Start of Data for this task
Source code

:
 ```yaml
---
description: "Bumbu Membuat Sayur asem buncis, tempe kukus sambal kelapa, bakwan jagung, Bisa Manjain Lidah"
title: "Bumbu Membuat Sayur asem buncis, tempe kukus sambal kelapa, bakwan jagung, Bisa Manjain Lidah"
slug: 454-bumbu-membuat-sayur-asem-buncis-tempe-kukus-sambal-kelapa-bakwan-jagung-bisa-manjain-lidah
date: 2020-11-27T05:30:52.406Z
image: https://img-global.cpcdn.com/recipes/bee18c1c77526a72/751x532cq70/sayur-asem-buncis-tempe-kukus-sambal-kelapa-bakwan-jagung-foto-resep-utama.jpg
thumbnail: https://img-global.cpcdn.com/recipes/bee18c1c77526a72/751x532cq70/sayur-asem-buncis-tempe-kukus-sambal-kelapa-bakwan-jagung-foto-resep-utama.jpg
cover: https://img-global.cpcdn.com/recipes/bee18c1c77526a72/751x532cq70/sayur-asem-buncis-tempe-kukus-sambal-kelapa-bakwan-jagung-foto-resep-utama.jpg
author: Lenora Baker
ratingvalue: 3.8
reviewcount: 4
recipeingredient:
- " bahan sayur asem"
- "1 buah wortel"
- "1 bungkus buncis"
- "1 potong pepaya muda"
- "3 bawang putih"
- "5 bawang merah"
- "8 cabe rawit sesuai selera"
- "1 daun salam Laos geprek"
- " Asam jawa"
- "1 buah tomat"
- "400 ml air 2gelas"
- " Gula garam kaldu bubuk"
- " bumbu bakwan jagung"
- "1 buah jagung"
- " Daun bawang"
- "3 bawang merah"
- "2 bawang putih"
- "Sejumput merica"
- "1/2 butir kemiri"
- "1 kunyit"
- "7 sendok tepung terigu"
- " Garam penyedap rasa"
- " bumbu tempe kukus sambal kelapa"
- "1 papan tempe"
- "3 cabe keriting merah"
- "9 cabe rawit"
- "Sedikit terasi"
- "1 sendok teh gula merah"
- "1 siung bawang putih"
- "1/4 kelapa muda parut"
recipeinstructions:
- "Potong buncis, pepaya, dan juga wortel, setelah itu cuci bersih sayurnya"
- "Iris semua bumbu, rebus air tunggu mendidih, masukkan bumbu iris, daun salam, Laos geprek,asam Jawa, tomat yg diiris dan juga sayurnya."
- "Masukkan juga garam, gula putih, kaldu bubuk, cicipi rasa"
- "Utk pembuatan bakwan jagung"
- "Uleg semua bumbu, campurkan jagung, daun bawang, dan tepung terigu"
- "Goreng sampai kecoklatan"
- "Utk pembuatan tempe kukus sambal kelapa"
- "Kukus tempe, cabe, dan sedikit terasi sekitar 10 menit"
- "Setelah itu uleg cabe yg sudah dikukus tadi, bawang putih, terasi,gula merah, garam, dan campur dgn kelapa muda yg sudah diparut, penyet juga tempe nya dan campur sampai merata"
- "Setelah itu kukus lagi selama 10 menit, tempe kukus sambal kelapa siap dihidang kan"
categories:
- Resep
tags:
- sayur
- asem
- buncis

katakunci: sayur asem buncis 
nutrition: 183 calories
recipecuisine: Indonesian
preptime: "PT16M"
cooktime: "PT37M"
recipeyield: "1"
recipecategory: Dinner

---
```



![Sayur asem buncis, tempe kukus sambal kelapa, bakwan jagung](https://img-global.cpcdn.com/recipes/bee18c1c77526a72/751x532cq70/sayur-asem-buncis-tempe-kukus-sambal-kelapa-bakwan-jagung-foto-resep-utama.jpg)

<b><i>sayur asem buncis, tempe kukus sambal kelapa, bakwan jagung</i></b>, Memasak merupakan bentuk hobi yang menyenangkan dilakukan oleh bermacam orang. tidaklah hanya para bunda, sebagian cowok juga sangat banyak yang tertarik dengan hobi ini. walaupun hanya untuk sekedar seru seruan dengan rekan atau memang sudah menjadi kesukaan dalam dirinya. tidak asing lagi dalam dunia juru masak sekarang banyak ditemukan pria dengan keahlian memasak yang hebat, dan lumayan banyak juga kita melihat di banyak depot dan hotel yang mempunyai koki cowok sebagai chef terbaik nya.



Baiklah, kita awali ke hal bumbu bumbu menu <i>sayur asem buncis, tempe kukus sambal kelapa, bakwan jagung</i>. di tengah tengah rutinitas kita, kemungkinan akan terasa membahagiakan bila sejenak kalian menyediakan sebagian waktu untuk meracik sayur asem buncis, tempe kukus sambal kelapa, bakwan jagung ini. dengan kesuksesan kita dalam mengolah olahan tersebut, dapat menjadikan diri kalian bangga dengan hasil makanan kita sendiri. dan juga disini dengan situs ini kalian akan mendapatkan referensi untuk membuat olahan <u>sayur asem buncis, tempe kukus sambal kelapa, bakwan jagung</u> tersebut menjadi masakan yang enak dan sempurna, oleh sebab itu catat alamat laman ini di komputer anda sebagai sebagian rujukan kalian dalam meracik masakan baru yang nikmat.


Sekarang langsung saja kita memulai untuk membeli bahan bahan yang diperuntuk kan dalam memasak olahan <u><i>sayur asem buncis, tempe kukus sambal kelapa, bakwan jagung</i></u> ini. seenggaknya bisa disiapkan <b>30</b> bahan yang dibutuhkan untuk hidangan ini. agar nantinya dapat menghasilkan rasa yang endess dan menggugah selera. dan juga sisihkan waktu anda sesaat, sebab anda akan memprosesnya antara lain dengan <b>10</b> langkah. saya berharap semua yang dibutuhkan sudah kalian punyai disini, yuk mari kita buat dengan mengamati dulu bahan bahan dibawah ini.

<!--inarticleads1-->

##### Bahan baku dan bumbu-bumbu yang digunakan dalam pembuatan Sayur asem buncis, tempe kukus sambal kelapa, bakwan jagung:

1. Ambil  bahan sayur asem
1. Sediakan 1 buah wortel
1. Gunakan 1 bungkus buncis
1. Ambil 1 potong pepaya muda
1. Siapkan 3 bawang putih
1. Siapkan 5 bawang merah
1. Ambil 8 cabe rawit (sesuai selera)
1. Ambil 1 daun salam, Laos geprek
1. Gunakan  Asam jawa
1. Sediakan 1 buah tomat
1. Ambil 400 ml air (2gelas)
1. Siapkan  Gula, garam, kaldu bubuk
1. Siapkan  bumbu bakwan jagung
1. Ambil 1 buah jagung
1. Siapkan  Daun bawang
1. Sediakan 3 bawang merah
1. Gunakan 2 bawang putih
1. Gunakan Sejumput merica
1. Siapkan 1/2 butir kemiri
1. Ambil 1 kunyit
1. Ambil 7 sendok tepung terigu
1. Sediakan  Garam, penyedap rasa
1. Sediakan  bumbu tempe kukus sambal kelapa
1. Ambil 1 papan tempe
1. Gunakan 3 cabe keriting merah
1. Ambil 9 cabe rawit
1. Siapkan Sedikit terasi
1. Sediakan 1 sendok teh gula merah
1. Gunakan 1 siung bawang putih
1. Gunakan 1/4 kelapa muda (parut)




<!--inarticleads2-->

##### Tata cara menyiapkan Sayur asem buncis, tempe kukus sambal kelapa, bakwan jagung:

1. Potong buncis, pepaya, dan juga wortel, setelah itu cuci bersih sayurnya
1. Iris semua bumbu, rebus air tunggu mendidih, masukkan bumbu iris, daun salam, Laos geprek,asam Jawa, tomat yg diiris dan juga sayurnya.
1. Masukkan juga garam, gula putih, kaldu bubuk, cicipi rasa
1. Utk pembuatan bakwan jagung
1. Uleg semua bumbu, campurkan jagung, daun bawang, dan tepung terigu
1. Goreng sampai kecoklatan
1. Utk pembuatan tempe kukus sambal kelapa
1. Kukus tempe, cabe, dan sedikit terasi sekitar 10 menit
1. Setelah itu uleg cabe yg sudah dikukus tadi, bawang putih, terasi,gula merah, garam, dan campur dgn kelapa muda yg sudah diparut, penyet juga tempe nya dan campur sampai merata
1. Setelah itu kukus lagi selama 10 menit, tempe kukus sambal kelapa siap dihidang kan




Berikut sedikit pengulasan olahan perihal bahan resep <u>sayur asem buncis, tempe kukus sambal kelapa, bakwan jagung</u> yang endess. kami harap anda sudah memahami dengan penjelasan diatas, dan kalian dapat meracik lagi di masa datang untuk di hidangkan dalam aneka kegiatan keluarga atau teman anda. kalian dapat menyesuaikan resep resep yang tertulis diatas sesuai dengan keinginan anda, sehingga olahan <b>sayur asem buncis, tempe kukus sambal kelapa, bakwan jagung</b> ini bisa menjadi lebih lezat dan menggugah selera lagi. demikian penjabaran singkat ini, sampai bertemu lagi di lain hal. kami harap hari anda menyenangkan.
End of Data for this task
**Work request**
Set down exactly the lines of the data above, beginning with the line that has "1. Setelah itu uleg" and ending with the line that has "1. Setelah itu kukus", and no others.

**Answer for this exercise**
1. Setelah itu uleg cabe yg sudah dikukus tadi, bawang putih, terasi,gula merah, garam, dan campur dgn kelapa muda yg sudah diparut, penyet juga tempe nya dan campur sampai merata
1. Setelah itu kukus lagi selama 10 menit, tempe kukus sambal kelapa siap dihidang kan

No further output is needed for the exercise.